## DESCRIPTION OF THE TASK
Repeat every line of the listing below exactly, minus the pictures.

## EXTRACTED MATERIAL
= = = = =

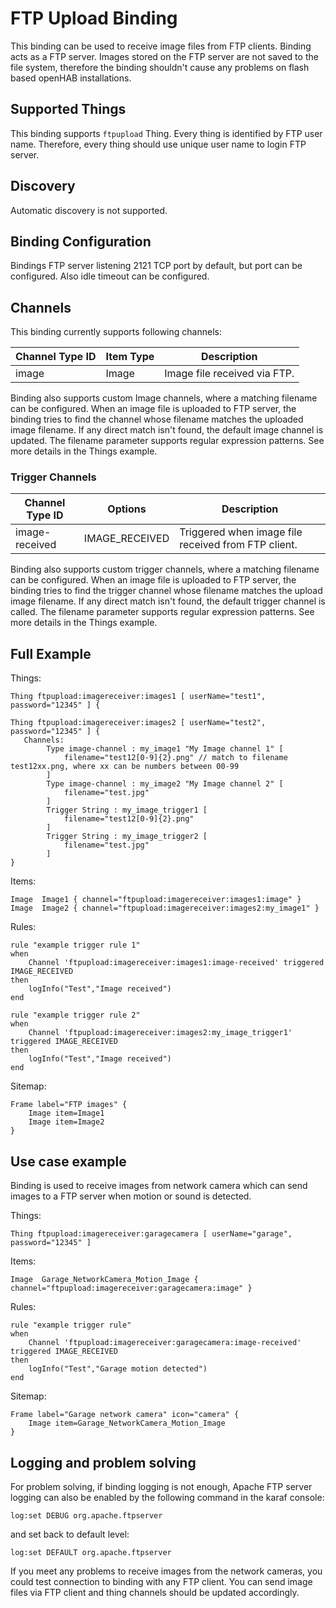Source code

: # FTP Upload Binding

This binding can be used to receive image files from FTP clients.
Binding acts as a FTP server.
Images stored on the FTP server are not saved to the file system, therefore the binding shouldn't cause any problems on flash based openHAB installations.

## Supported Things

This binding supports ```ftpupload``` Thing.
Every thing is identified by FTP user name.
Therefore, every thing should use unique user name to login FTP server.

## Discovery

Automatic discovery is not supported.

## Binding Configuration

Bindings FTP server listening 2121 TCP port by default, but port can be configured.
Also idle timeout can be configured.

## Channels

This binding currently supports following channels:

| Channel Type ID | Item Type    | Description                                                                            |
|-----------------|--------------|----------------------------------------------------------------------------------------|
| image           | Image        | Image file received via FTP.                                                           |

Binding also supports custom Image channels, where a matching filename can be configured.
When an image file is uploaded to FTP server, the binding tries to find the channel whose filename matches the uploaded image filename.
If any direct match isn't found, the default image channel is updated.
The filename parameter supports regular expression patterns.
See more details in the Things example. 


### Trigger Channels

| Channel Type ID | Options                | Description                                         |
|-----------------|------------------------|-----------------------------------------------------|
| image-received  | IMAGE_RECEIVED         | Triggered when image file received from FTP client. |

Binding also supports custom trigger channels, where a matching filename can be configured.
When an image file is uploaded to FTP server, the binding tries to find the trigger channel whose filename matches the upload image filename.
If any direct match isn't found, the default trigger channel is called.
The filename parameter supports regular expression patterns.
See more details in the Things example. 

## Full Example

Things:

```
Thing ftpupload:imagereceiver:images1 [ userName="test1", password="12345" ] {

Thing ftpupload:imagereceiver:images2 [ userName="test2", password="12345" ] {
   Channels:
        Type image-channel : my_image1 "My Image channel 1" [
            filename="test12[0-9]{2}.png" // match to filename test12xx.png, where xx can be numbers between 00-99
        ]
        Type image-channel : my_image2 "My Image channel 2" [
            filename="test.jpg"
        ]
        Trigger String : my_image_trigger1 [
            filename="test12[0-9]{2}.png"
        ]
        Trigger String : my_image_trigger2 [
            filename="test.jpg"
        ]
}    
```

Items:

```
Image  Image1 { channel="ftpupload:imagereceiver:images1:image" }
Image  Image2 { channel="ftpupload:imagereceiver:images2:my_image1" }
```

Rules:

```
rule "example trigger rule 1"
when
    Channel 'ftpupload:imagereceiver:images1:image-received' triggered IMAGE_RECEIVED 
then
    logInfo("Test","Image received")
end

rule "example trigger rule 2"
when
    Channel 'ftpupload:imagereceiver:images2:my_image_trigger1' triggered IMAGE_RECEIVED 
then
    logInfo("Test","Image received")
end

```

Sitemap:

```
Frame label="FTP images" {
    Image item=Image1
    Image item=Image2
}
```

## Use case example

Binding is used to receive images from network camera which can send images to a FTP server when motion or sound is detected.

Things:

```
Thing ftpupload:imagereceiver:garagecamera [ userName="garage", password="12345" ]
```

Items:

```
Image  Garage_NetworkCamera_Motion_Image { channel="ftpupload:imagereceiver:garagecamera:image" }
```

Rules:

```
rule "example trigger rule"
when
    Channel 'ftpupload:imagereceiver:garagecamera:image-received' triggered IMAGE_RECEIVED 
then
    logInfo("Test","Garage motion detected")
end
```

Sitemap:

```
Frame label="Garage network camera" icon="camera" {
    Image item=Garage_NetworkCamera_Motion_Image
}
```

## Logging and problem solving

For problem solving, if binding logging is not enough, Apache FTP server logging can also be enabled by the following command in the karaf console:

```
log:set DEBUG org.apache.ftpserver
```

and set back to default level:

```
log:set DEFAULT org.apache.ftpserver
```

If you meet any problems to receive images from the network cameras, you could test connection to binding with any FTP client.
You can send image files via FTP client and thing channels should be updated accordingly.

= = = = =

## SOLUTION TO THIS PROBLEM
Source code

: # FTP Upload Binding

This binding can be used to receive image files from FTP clients.
Binding acts as a FTP server.
Images stored on the FTP server are not saved to the file system, therefore the binding shouldn't cause any problems on flash based openHAB installations.

## Supported Things

This binding supports ```ftpupload``` Thing.
Every thing is identified by FTP user name.
Therefore, every thing should use unique user name to login FTP server.

## Discovery

Automatic discovery is not supported.

## Binding Configuration

Bindings FTP server listening 2121 TCP port by default, but port can be configured.
Also idle timeout can be configured.

## Channels

This binding currently supports following channels:

| Channel Type ID | Item Type    | Description                                                                            |
|-----------------|--------------|----------------------------------------------------------------------------------------|
| image           | Image        | Image file received via FTP.                                                           |

Binding also supports custom Image channels, where a matching filename can be configured.
When an image file is uploaded to FTP server, the binding tries to find the channel whose filename matches the uploaded image filename.
If any direct match isn't found, the default image channel is updated.
The filename parameter supports regular expression patterns.
See more details in the Things example. 


### Trigger Channels

| Channel Type ID | Options                | Description                                         |
|-----------------|------------------------|-----------------------------------------------------|
| image-received  | IMAGE_RECEIVED         | Triggered when image file received from FTP client. |

Binding also supports custom trigger channels, where a matching filename can be configured.
When an image file is uploaded to FTP server, the binding tries to find the trigger channel whose filename matches the upload image filename.
If any direct match isn't found, the default trigger channel is called.
The filename parameter supports regular expression patterns.
See more details in the Things example. 

## Full Example

Things:

```
Thing ftpupload:imagereceiver:images1 [ userName="test1", password="12345" ] {

Thing ftpupload:imagereceiver:images2 [ userName="test2", password="12345" ] {
   Channels:
        Type image-channel : my_image1 "My Image channel 1" [
            filename="test12[0-9]{2}.png" // match to filename test12xx.png, where xx can be numbers between 00-99
        ]
        Type image-channel : my_image2 "My Image channel 2" [
            filename="test.jpg"
        ]
        Trigger String : my_image_trigger1 [
            filename="test12[0-9]{2}.png"
        ]
        Trigger String : my_image_trigger2 [
            filename="test.jpg"
        ]
}    
```

Items:

```
Image  Image1 { channel="ftpupload:imagereceiver:images1:image" }
Image  Image2 { channel="ftpupload:imagereceiver:images2:my_image1" }
```

Rules:

```
rule "example trigger rule 1"
when
    Channel 'ftpupload:imagereceiver:images1:image-received' triggered IMAGE_RECEIVED 
then
    logInfo("Test","Image received")
end

rule "example trigger rule 2"
when
    Channel 'ftpupload:imagereceiver:images2:my_image_trigger1' triggered IMAGE_RECEIVED 
then
    logInfo("Test","Image received")
end

```

Sitemap:

```
Frame label="FTP images" {
    Image item=Image1
    Image item=Image2
}
```

## Use case example

Binding is used to receive images from network camera which can send images to a FTP server when motion or sound is detected.

Things:

```
Thing ftpupload:imagereceiver:garagecamera [ userName="garage", password="12345" ]
```

Items:

```
Image  Garage_NetworkCamera_Motion_Image { channel="ftpupload:imagereceiver:garagecamera:image" }
```

Rules:

```
rule "example trigger rule"
when
    Channel 'ftpupload:imagereceiver:garagecamera:image-received' triggered IMAGE_RECEIVED 
then
    logInfo("Test","Garage motion detected")
end
```

Sitemap:

```
Frame label="Garage network camera" icon="camera" {
    Image item=Garage_NetworkCamera_Motion_Image
}
```

## Logging and problem solving

For problem solving, if binding logging is not enough, Apache FTP server logging can also be enabled by the following command in the karaf console:

```
log:set DEBUG org.apache.ftpserver
```

and set back to default level:

```
log:set DEFAULT org.apache.ftpserver
```

If you meet any problems to receive images from the network cameras, you could test connection to binding with any FTP client.
You can send image files via FTP client and thing channels should be updated accordingly.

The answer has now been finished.